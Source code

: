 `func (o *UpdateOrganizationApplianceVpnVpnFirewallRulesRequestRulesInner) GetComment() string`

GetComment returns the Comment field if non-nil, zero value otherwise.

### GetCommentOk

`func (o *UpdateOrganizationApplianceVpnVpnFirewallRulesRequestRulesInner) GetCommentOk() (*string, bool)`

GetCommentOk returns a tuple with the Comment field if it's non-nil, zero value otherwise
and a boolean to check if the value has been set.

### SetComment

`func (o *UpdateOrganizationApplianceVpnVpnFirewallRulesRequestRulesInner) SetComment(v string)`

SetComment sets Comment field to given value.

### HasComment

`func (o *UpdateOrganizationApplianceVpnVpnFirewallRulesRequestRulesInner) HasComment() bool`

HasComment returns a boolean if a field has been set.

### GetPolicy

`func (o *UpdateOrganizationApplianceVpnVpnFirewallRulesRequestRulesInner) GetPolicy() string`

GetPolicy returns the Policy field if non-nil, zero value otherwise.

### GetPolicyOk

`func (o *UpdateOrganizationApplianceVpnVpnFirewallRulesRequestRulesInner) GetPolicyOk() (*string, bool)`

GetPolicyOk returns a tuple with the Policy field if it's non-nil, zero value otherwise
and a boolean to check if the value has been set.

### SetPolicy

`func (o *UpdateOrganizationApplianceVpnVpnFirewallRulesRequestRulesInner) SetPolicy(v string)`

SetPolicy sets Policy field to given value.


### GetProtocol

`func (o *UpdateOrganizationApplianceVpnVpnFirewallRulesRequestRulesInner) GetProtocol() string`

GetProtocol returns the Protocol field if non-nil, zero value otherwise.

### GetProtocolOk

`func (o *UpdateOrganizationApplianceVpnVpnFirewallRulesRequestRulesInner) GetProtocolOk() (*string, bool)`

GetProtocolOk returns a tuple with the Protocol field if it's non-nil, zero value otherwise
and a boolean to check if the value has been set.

## Task to complete
The entries are to be duplicated exactly, with nothing changed.

## Solution to this exercise
Source code

: `func (o *UpdateOrganizationApplianceVpnVpnFirewallRulesRequestRulesInner) GetComment() string`

GetComment returns the Comment field if non-nil, zero value otherwise.

### GetCommentOk

`func (o *UpdateOrganizationApplianceVpnVpnFirewallRulesRequestRulesInner) GetCommentOk() (*string, bool)`

GetCommentOk returns a tuple with the Comment field if it's non-nil, zero value otherwise
and a boolean to check if the value has been set.

### SetComment

`func (o *UpdateOrganizationApplianceVpnVpnFirewallRulesRequestRulesInner) SetComment(v string)`

SetComment sets Comment field to given value.

### HasComment

`func (o *UpdateOrganizationApplianceVpnVpnFirewallRulesRequestRulesInner) HasComment() bool`

HasComment returns a boolean if a field has been set.

### GetPolicy

`func (o *UpdateOrganizationApplianceVpnVpnFirewallRulesRequestRulesInner) GetPolicy() string`

GetPolicy returns the Policy field if non-nil, zero value otherwise.

### GetPolicyOk

`func (o *UpdateOrganizationApplianceVpnVpnFirewallRulesRequestRulesInner) GetPolicyOk() (*string, bool)`

GetPolicyOk returns a tuple with the Policy field if it's non-nil, zero value otherwise
and a boolean to check if the value has been set.

### SetPolicy

`func (o *UpdateOrganizationApplianceVpnVpnFirewallRulesRequestRulesInner) SetPolicy(v string)`

SetPolicy sets Policy field to given value.


### GetProtocol

`func (o *UpdateOrganizationApplianceVpnVpnFirewallRulesRequestRulesInner) GetProtocol() string`

GetProtocol returns the Protocol field if non-nil, zero value otherwise.

### GetProtocolOk

`func (o *UpdateOrganizationApplianceVpnVpnFirewallRulesRequestRulesInner) GetProtocolOk() (*string, bool)`

GetProtocolOk returns a tuple with the Protocol field if it's non-nil, zero value otherwise
and a boolean to check if the value has been set.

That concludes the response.